Lacourt also organized a prostate cancer awareness event, expanded this into a nonprofit organization, Prostate Awareness and Cancer Support of Ohio (PACS), and started a support group for men with prostate cancer. He says, “As a coping mechanism, I thought I’d do something in my community. I had a lot of anxious energy. This was a way to channel it.”
Three thousand people were in the stands as Lacourt stood at the 50-yard line with 24 other survivors during halftime of a football game between the high school where he works and the high school in his nearby hometown, telling his story and educating his audience about prostate cancer. The event also raised funds for prostate cancer screening, and since then, Lacourt says, “I’ve been told that more men have started to think about prostate cancer, take the matter more seriously, and get screened.”
That’s real progress, especially given the personal nature of the disease and common male behavior. “You’re dealing with the prostate gland and men’s sexual organs, and guys don’t generally like to go to the doctor,” Lacourt explains. “We’re tough and strong. If we get a bump or bruise, we say we’ll get over it, or we don’t even mention it until weeks later.”
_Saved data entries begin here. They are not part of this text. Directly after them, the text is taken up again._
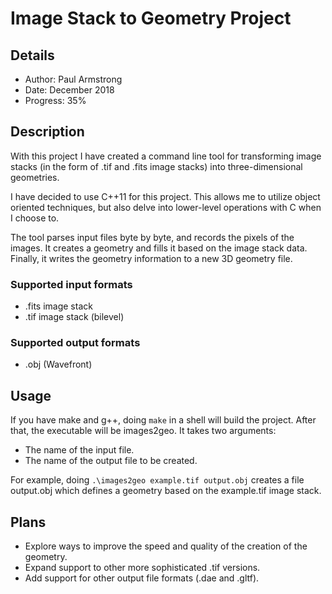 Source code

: # Image Stack to Geometry Project

## Details

* Author: Paul Armstrong
* Date: December 2018
* Progress: 35%

## Description

With this project I have created a command line tool for transforming image stacks (in the form of .tif and .fits image stacks) into three-dimensional geometries.

I have decided to use C++11 for this project. This allows me to utilize object oriented techniques, but also delve into lower-level operations with C when I choose to.

The tool parses input files byte by byte, and records the pixels of the images. It creates a geometry and fills it based on the image stack data. Finally, it writes the geometry information to a new 3D geometry file.

### Supported input formats
* .fits image stack
* .tif image stack (bilevel)

### Supported output formats
* .obj (Wavefront)

## Usage

If you have make and g++, doing `make` in a shell will build the project. After that, the executable will be images2geo. It takes two arguments:
* The name of the input file.
* The name of the output file to be created.

For example, doing `.\images2geo example.tif output.obj` creates a file output.obj which defines a geometry based on the example.tif image stack.

## Plans

* Explore ways to improve the speed and quality of the creation of the geometry.
* Expand support to other more sophisticated .tif versions.
* Add support for other output file formats (.dae and .gltf).


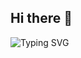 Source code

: ## Hi there 👋
![Typing SVG](https://readme-typing-svg.demolab.com?font=Fira+Code&pause=1000&color=58A6FF&center=true&vCenter=true&width=800&lines=Hi%2C+I'm+Aarya+Tupe.;MS+in+CS+%7C+Energy+Analyst+%7C+ML+Researcher.;Ask+me+about+LLMs%2C+RAGs%2C+Vector+DBs+%7C+Learning+Cloud+%26+AWS.)

<!--
**aaryatupe/aaryatupe** is a ✨ _special_ ✨ repository because its `README.md` (this file) appears on your GitHub profile.

Here are some ideas to get you started:

- 🔭 I’m currently working on ...
- 🌱 I’m currently learning ...
- 👯 I’m looking to collaborate on ...
- 🤔 I’m looking for help with ...
- 💬 Ask me about ...
- 📫 How to reach me: ...
- 😄 Pronouns: ...
- ⚡ Fun fact: ...
-->
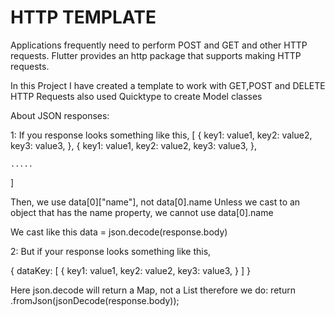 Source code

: # HTTP TEMPLATE

Applications frequently need to perform POST and GET and other HTTP requests.
Flutter provides an http package that supports making HTTP requests.

In this Project I have created a template to work with GET,POST and DELETE HTTP Requests also used Quicktype to create Model classes

About JSON responses:

1: If you response looks something like this,
[
    {
      key1: value1,
      key2: value2,
      key3: value3,
    },
    {
      key1: value1,
      key2: value2,
      key3: value3,
    },

    .....
] 

Then, we use data[0]["name"], not data[0].name Unless we cast to an object that has the name property, we cannot use data[0].name

We cast like this data = json.decode(response.body)

2: But if your response looks something like this,

{
    dataKey: [
      {
        key1: value1,
        key2: value2,
        key3: value3,
      } 
    ] 
}

Here  json.decode will return a Map, not a List
therefore we do:
 return <ModelClassname>.fromJson(jsonDecode(response.body));


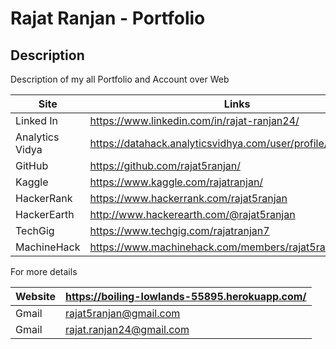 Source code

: # Rajat Ranjan - Portfolio

## Description
Description of my all Portfolio and Account over Web

|Site|Links|
|---|---|
| Linked In | https://www.linkedin.com/in/rajat-ranjan24/|
|Analytics Vidya | https://datahack.analyticsvidhya.com/user/profile/rajat5ranjan|
|GitHub| https://github.com/rajat5ranjan/|
|Kaggle |https://www.kaggle.com/rajatranjan/|
|HackerRank | https://www.hackerrank.com/rajat5ranjan|
|HackerEarth|http://www.hackerearth.com/@rajat5ranjan|
|TechGig	| https://www.techgig.com/rajatranjan7|
| MachineHack | https://www.machinehack.com/members/rajat5ranjan/|



For more details

|Website | https://boiling-lowlands-55895.herokuapp.com/|
|---|---|
|Gmail| rajat5ranjan@gmail.com|
|Gmail | rajat.ranjan24@gmail.com|
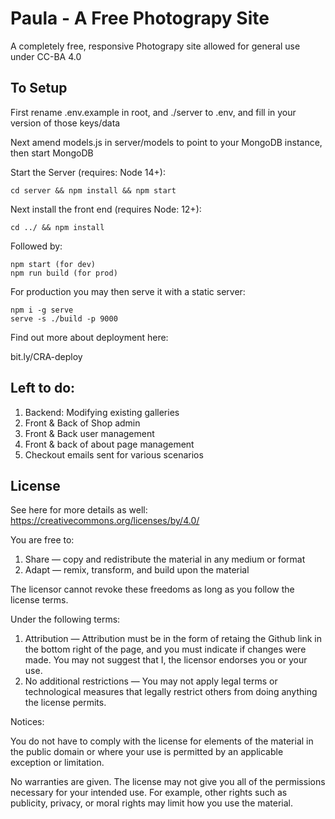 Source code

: # Paula - A Free Photograpy Site

A completely free, responsive Photograpy site allowed for general use under CC-BA 4.0




To Setup
--

First rename .env.example in root, and ./server to .env, and fill in your version of those keys/data

Next amend models.js in server/models to point to your MongoDB instance, then start MongoDB

Start the Server (requires: Node 14+): 

    cd server && npm install && npm start

Next install the front end (requires Node: 12+): 

    cd ../ && npm install 

Followed by: 

    npm start (for dev)
    npm run build (for prod)

For production you may then serve it with a static server:

    npm i -g serve
    serve -s ./build -p 9000

Find out more about deployment here:

  bit.ly/CRA-deploy


Left to do: 
-------------

1. Backend: Modifying existing galleries 
2. Front & Back of Shop admin
3. Front & Back user management
4. Front & back of about page management
5. Checkout emails sent for various scenarios


License
-- 
See here for more details as well: https://creativecommons.org/licenses/by/4.0/

You are free to:

1. Share — copy and redistribute the material in any medium or format
2. Adapt — remix, transform, and build upon the material

The licensor cannot revoke these freedoms as long as you follow the license terms.

Under the following terms:

1. Attribution — Attribution must be in the form of retaing the Github link in the bottom right of the page, and you must indicate if changes were made. You may not suggest that I, the licensor endorses you or your use.
2. No additional restrictions — You may not apply legal terms or technological measures that legally restrict others from doing anything the license permits.

Notices:

You do not have to comply with the license for elements of the material in the public domain or where your use is permitted by an applicable exception or limitation.

No warranties are given. The license may not give you all of the permissions necessary for your intended use. For example, other rights such as publicity, privacy, or moral rights may limit how you use the material.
While PACS provides support and resources to all men, Lacourt says the higher rate of prostate cancer among African-American men makes him feel a particular obligation to reach this population.
“My reality is that 43 men in Stark County, Ohio, die every year from prostate cancer. I hope to eliminate these deaths from prostate cancer through early screening,” Lacourt says. “By raising awareness, educating, and removing obstacles to screening in my community, I hope to help men make informed healthcare decisions that will lead to longer, healthier lives.”
Meanwhile, Lacourt has received good news about his own health. Surgery to remove his prostate gland last August was successful, and the cancer hadn’t spread. Thus far he has received clear blood work results without any chemotherapy or radiation and hopes to get a “cancer-free” determination after five years of clear results.
Lacourt’s positive outcome reinforces his message to other men. He tells them, “Get screened, and get screened early. By getting screened and discovering prostate cancer early, you can overcome it.”